The U.S. Congress has also begun to investigate the Oil-for-Food scam.1 The Senate Foreign Relations Committee held initial hearings on April 7. The House International Relations Committee and the House Subcommittee on National Security, Emerging Threats, and International Relations will also hold hearings.

The hearings, combined with the IGC probe, have prompted U.N. Secretary General Kofi Annan to call for an "independent" inquiry, appointed by Annan himself. He has appointed a three-man commission headed by former U.S. Federal Reserve Chairman Paul Volcker, with South African Judge Richard Goldstone and Swiss lawyer Mark Pieth as the other two members.

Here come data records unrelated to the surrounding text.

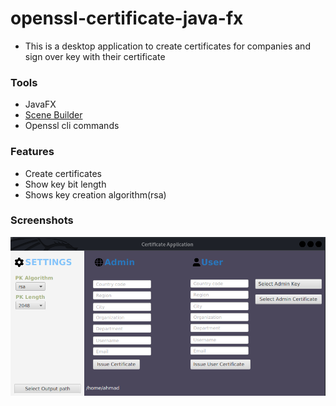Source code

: # openssl-certificate-java-fx

- This is a desktop application to create certificates for companies and sign over key with their certificate


### Tools

- JavaFX
- [Scene Builder](https://gluonhq.com/products/scene-builder/)
- Openssl cli commands

### Features

- Create certificates 
- Show key bit length
- Shows key creation algorithm(rsa)

### Screenshots

![](./pic.png)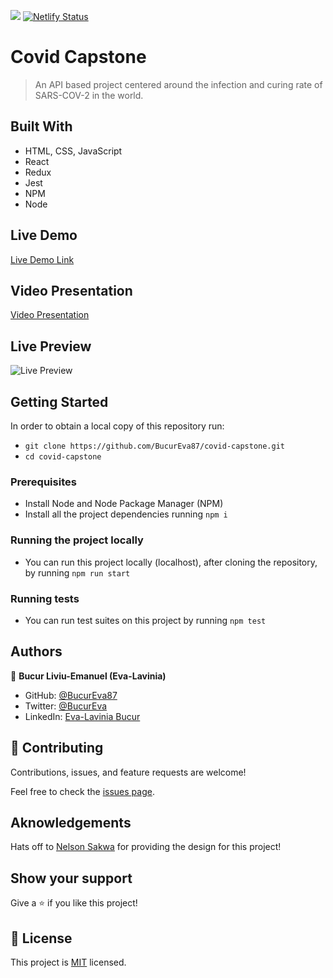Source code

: ![](https://img.shields.io/badge/Microverse-blueviolet)
[![Netlify Status](https://api.netlify.com/api/v1/badges/e6412c78-4e7b-4ed1-8194-45605f6b6dfe/deploy-status)](https://app.netlify.com/sites/covid-capstone/deploys)

# Covid Capstone

> An API based project centered around the infection and curing rate of SARS-COV-2 in the world.


## Built With

- HTML, CSS, JavaScript
- React
- Redux
- Jest
- NPM
- Node

## Live Demo

[Live Demo Link](https://covid-capstone.netlify.app/)

## Video Presentation

[Video Presentation](https://www.loom.com/share/0933d4604c8d420f9dc3e234e8b78cfd)

## Live Preview

![Live Preview](https://i.postimg.cc/k4z9PCc4/Screenshot-from-2022-10-23-00-53-22.png)


## Getting Started

In order to obtain a local copy of this repository run:

- `git clone https://github.com/BucurEva87/covid-capstone.git`
- `cd covid-capstone`

### Prerequisites

- Install Node and Node Package Manager (NPM)
- Install all the project dependencies running `npm i`

### Running the project locally

- You can run this project locally (localhost), after cloning the repository, by running `npm run start`

### Running tests

- You can run test suites on this project by running `npm test`

## Authors

👤 **Bucur Liviu-Emanuel (Eva-Lavinia)**

- GitHub: [@BucurEva87](https://github.com/BucurEva87)
- Twitter: [@BucurEva](https://twitter.com/BucurEva)
- LinkedIn: [Eva-Lavinia Bucur](https://www.linkedin.com/in/eva-lavinia-bucur-89626b1b7)

## 🤝 Contributing

Contributions, issues, and feature requests are welcome!

Feel free to check the [issues page](../../issues/).

## Aknowledgements

Hats off to [Nelson Sakwa](https://www.behance.net/sakwadesignstudio) for providing the design for this project!

## Show your support

Give a ⭐️ if you like this project!

## 📝 License

This project is [MIT](./LICENSE) licensed.

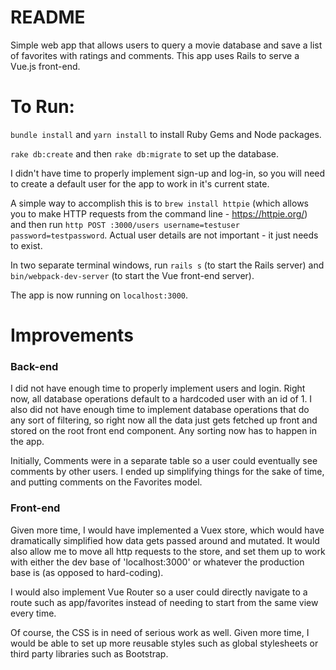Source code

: # README

Simple web app that allows users to query a movie database and save a list of favorites with ratings and comments. This app uses Rails to serve a Vue.js front-end.

# To Run:

`bundle install` and `yarn install` to install Ruby Gems and Node packages.

`rake db:create` and then `rake db:migrate` to set up the database.

I didn't have time to properly implement sign-up and log-in, so you will need to create a default user for the app to work in it's current state.

A simple way to accomplish this is to `brew install httpie` (which allows you to make HTTP requests from the command line - https://httpie.org/) and then run `http POST :3000/users username=testuser password=testpassword`. Actual user details are not important - it just needs to exist.

In two separate terminal windows, run `rails s` (to start the Rails server) and `bin/webpack-dev-server` (to start the Vue front-end server).

The app is now running on `localhost:3000`.


# Improvements

### Back-end

I did not have enough time to properly implement users and login. Right now, all database operations default to a hardcoded user with an id of 1. I also did not have enough time to implement database operations that do any sort of filtering, so right now all the data just gets fetched up front and stored on the root front end component. Any sorting now has to happen in the app.

Initially, Comments were in a separate table so a user could eventually see comments by other users. I ended up simplifying things for the sake of time, and putting comments on the Favorites model.

### Front-end

Given more time, I would have implemented a Vuex store, which would have dramatically simplified how data gets passed around and mutated. It would also allow me to move all http requests to the store, and set them up to work with either the dev base of 'localhost:3000' or whatever the production base is (as opposed to hard-coding).

I would also implement Vue Router so a user could directly navigate to a route such as app/favorites instead of needing to start from the same view every time.

Of course, the CSS is in need of serious work as well. Given more time, I would be able to set up more reusable styles such as global stylesheets or third party libraries such as Bootstrap.

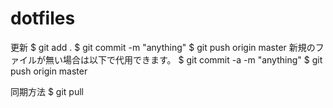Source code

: # dotfiles

更新
$ git add .
$ git commit -m "anything"
$ git push origin master
新規のファイルが無い場合は以下で代用できます。
$ git commit -a -m "anything"
$ git push origin master

同期方法
$ git pull
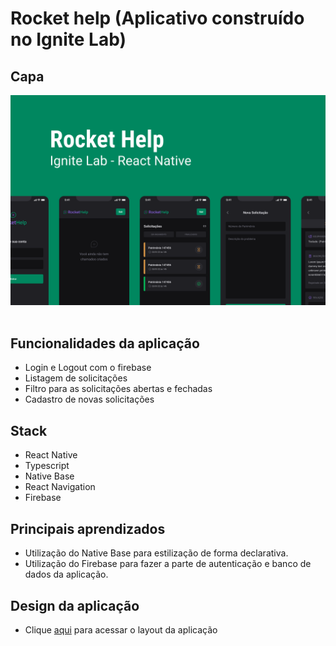# Rocket help (Aplicativo construído no Ignite Lab)

## Capa
<img src="./capa.png" /> <br/> <br/>

## Funcionalidades da aplicação
- Login e Logout com o firebase
- Listagem de solicitações
- Filtro para as solicitações abertas e fechadas
- Cadastro de novas solicitações

## Stack
- React Native
- Typescript
- Native Base
- React Navigation
- Firebase

## Principais aprendizados
- Utilização do Native Base para estilização de forma declarativa.
- Utilização do Firebase para fazer a parte de autenticação e banco de dados da aplicação.

## Design da aplicação
- Clique [aqui](https://www.figma.com/file/427Ts6r1nBx7PogonEWhaB/Rocket-Help---Ignite-Lab-(Community)?node-id=37%3A6) para acessar o layout da aplicação



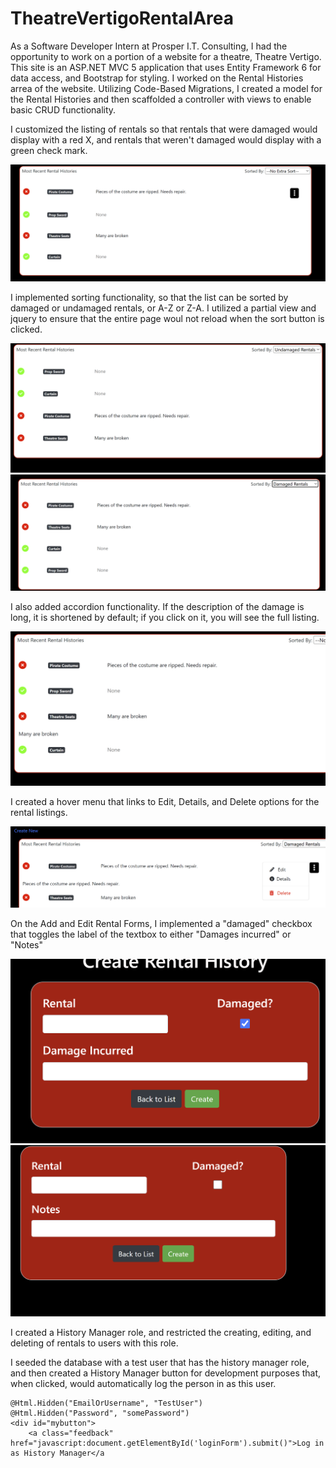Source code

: # TheatreVertigoRentalArea

As a Software Developer Intern at Prosper I.T. Consulting, I had the opportunity to work on a portion of a website for a theatre, Theatre Vertigo. This site is an ASP.NET MVC 5 application that uses Entity Framework 6 for data access, and Bootstrap for styling. I worked on the Rental Histories arrea of the website. Utilizing Code-Based Migrations, I created a model for the Rental Histories and then scaffolded a controller with views to enable basic CRUD functionality.

I customized the listing of rentals so that rentals that were damaged would display with a red X, and rentals that weren't damaged would display with a green check mark.

![Rental Histories](https://github.com/kb789/TheatreVertigoRentalArea/blob/master/images/Screenshot%202023-10-11%20215516.png)

I implemented sorting functionality, so that the list can be sorted by damaged or undamaged rentals, or A-Z or Z-A. I utilized a partial view and jquery to ensure that the entire page woul not reload when the sort button is clicked.

![Sort1](https://github.com/kb789/TheatreVertigoRentalArea/blob/master/images/Screenshot%202023-10-11%20220342.png)
![Sort1](https://github.com/kb789/TheatreVertigoRentalArea/blob/master/images/Screenshot%202023-10-11%20220421.png)

I also added accordion functionality. If the description of the damage is long, it is shortened by default; if you click on it, you will see the full listing.

![Accordion](https://github.com/kb789/TheatreVertigoRentalArea/blob/master/images/Screenshot%202023-10-11%20215552.png)

I created a hover menu that links to Edit, Details, and Delete options for the rental listings. 

![Hover](https://github.com/kb789/TheatreVertigoRentalArea/blob/master/images/Screenshot%202023-10-11%20220455.png)

On the Add and Edit Rental Forms, I implemented a "damaged" checkbox that toggles the label of the textbox to either "Damages incurred" or "Notes"

![DamageToggle1](https://github.com/kb789/TheatreVertigoRentalArea/blob/master/images/Screenshot%202023-10-11%20215644.png)
![DamageToggle2](https://github.com/kb789/TheatreVertigoRentalArea/blob/master/images/Screenshot%202023-10-11%20215718.png)

I created a History Manager role, and restricted the creating, editing, and deleting of rentals to users with this role.

I seeded the database with a test user that has the history manager role, and then created a History Manager button for development purposes that, when clicked, would automatically log the person in as this user.

    @Html.Hidden("EmailOrUsername", "TestUser")
    @Html.Hidden("Password", "somePassword")
    <div id="mybutton">
        <a class="feedback" href="javascript:document.getElementById('loginForm').submit()">Log in as History Manager</a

While this is a step in the right direction, however, there is no guarantee that this inquiry will be fully independent or impartial. Nor will the commission have the power to bring criminal charges or force U.N. member states to cooperate. It bears all the hallmarks of an elaborate paper tiger with no real teeth.

What is required is a Security Council-appointed investigation mandated by a U.N. resolution, with powers of criminal prosecution. In addition, the Bush Administration should launch its own investigation of the Oil-for-Food program and link it to a sustained U.S.-led campaign to reform the United Nations.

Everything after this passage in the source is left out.